Que personne ne s’y trompe : nous ne sommes pas ici pour glorifier
la guerre et les guerriers. Nous honorons des citoyens, des
citoyens pris dans la tourmente de l’histoire, des citoyens-soldats.
La guerre est une calamité et le XXème siècle, plus qu’aucun
autre siècle, a marqué une rupture et une plongée dans l’horreur
commencée en juillet 1914. Nous, qui avons la chance de connaître
la paix sur le territoire national depuis 1962, nous ne devons
pas jeter un voile d’incompréhension, de mépris ou d’ignorance
sur ces hommes, ces citoyens qui ont fait leur devoir en étant
des soldats-citoyens.
Le destin tragique de l’humanité, c’est bien de devoir faire
la guerre. Faire la guerre sans la vouloir. Faire la guerre
sans l’aimer, c’est le sort tragique du soldat-citoyen.
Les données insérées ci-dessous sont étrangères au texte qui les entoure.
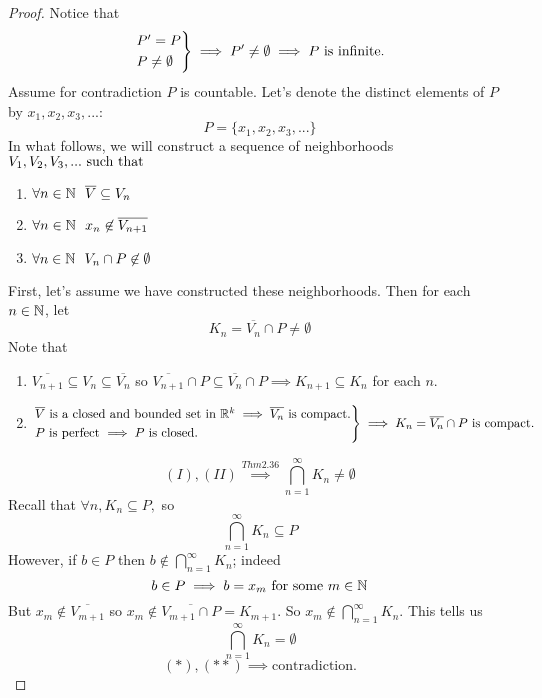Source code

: \begin{proof}
    Notice that
    $$
    \begin{rcases*}
        P' = P \\
        P \not = \emptyset
    \end{rcases*}
    \implies P' \not = \emptyset \implies P \text{ is infinite.}
    $$
    Assume for contradiction $P$ is countable. Let's denote the distinct elements of $P$ by $x_1, x_2, x_3,... :$
    $$P=\{x_1, x_2, x_3,...\}$$
    In what follows, we will construct a sequence of neighborhoods $V_1, V_2, V_3,... \text{ such that }$
    \begin{enumerate}[$(i)$]
        \item $\forall n \in \mathbb{N} ~~\overline{V} \subseteq V_n$
        \item $\forall n \in \mathbb{N} ~~x_n \not \in \overline{V_{n+1}}$
        \item $\forall n \in \mathbb{N} ~~V_n \cap P \not \in \emptyset$
    \end{enumerate}
    First, let's assume we have constructed these neighborhoods.
    Then for each $n\in\mathbb{N}$, let
    $$K_n = \overline{V_n} \cap P \not = \emptyset$$
    Note that
    \begin{enumerate}[$(I)$]
        \item $\overline{V_{n+1}} \subseteq V_n \subseteq \overline{V_n}$ so $\overline{V_{n+1}}\cap P \subseteq \overline{V_n} \cap P \implies K_{n+1} \subseteq K_n$ for each $n.$
        \item $\begin{rcases*}
            \overline{V} \text{ is a closed and bounded set in $\R^k \implies \overline{V_n}$ is compact.} \\
            P \text{ is perfect $\implies P$ is closed.}
        \end{rcases*} \implies K_n = \overline{V_n}\cap P \text{ is compact.}$
    \end{enumerate}
    \begin{equation*}
        (I),(II) \overset{Thm 2.36}{\implies} \bigcap \limits_{n=1}^\infty K_n \not = \emptyset
        \tag{$*$}
    \end{equation*}
    Recall that $\forall n, K_n \subseteq P,$ so
    $$\bigcap \limits_{n=1}^\infty K_n \subseteq P$$
    However, if $b\in P$ then $b \not \in \bigcap \limits_{n=1}^\infty K_n$; indeed
    $$b\in P \implies b=x_m \text{ for some $m\in \mathbb{N}$}$$
    But $x_m \not \in \overline{V_{m+1}}$ so $x_m \not \in \overline{V_{m+1}\cap P} = K_{m+1}.$ So $x_m \not \in \bigcap \limits_{n=1}^\infty K_n.$ This tells us
    \begin{equation*}
        \bigcap \limits_{n=1}^\infty K_n = \emptyset
        \tag{$**$}
    \end{equation*}
    $$(*),(**) \implies \text{contradiction.}$$


\end{proof}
En quelques semaines, la guerre s’est imposée aux nations
d’Europe et au monde comme un engrenage. Des millions de français
ont été mobilisés, ont quitté le champ, l’usine ou le bureau,
ont quitté leur famille pour aller combattre, persuadés d’être
de retour avant l’hiver, persuadés de revenir vainqueurs après
quelques manœuvres. Mais le piège de la première guerre mondiale-
de la première guerre industrielle- s’est refermé sur eux
pendant quatre longues années de cauchemar, dans la boue des
tranchées.
Notre
concitoyen du Kremlin-Bicêtre, Lazare Ponticelli a connu un
sort un peu différent. Il était italien vivant en France depuis
1907. Dès le mois d’août, il s’est engagé à 17 ans avec son
frère, pour défendre comme il dit « le pays qui l’a accueilli
». Il a voulu s’engager, il a même insisté. Car son pays était
désormais la France et par sa décision il signait un pacte
d’honneur avec notre pays. Il s’est donc engagé dans la Légion
Etrangère avec laquelle il a combattu d’abord à Soissons puis
à Verdun jusqu’au printemps 1915, date d’entrée en guerre
de l’Italie aux côtés des Alliés. Après avoir tenté d’être
remobilisé par l’armée française, il finit par rejoindre contre
son gré l’armée italienne pour combattre les Autrichiens dans
les Alpes. Sous l’uniforme italien, il témoignera aussi à
plusieurs reprises de son héroïsme.
Lazare, votre destin est magnifique. Vous illustrez plus qu’aucun
autre l’ouverture de notre nation sur le monde et son attraction.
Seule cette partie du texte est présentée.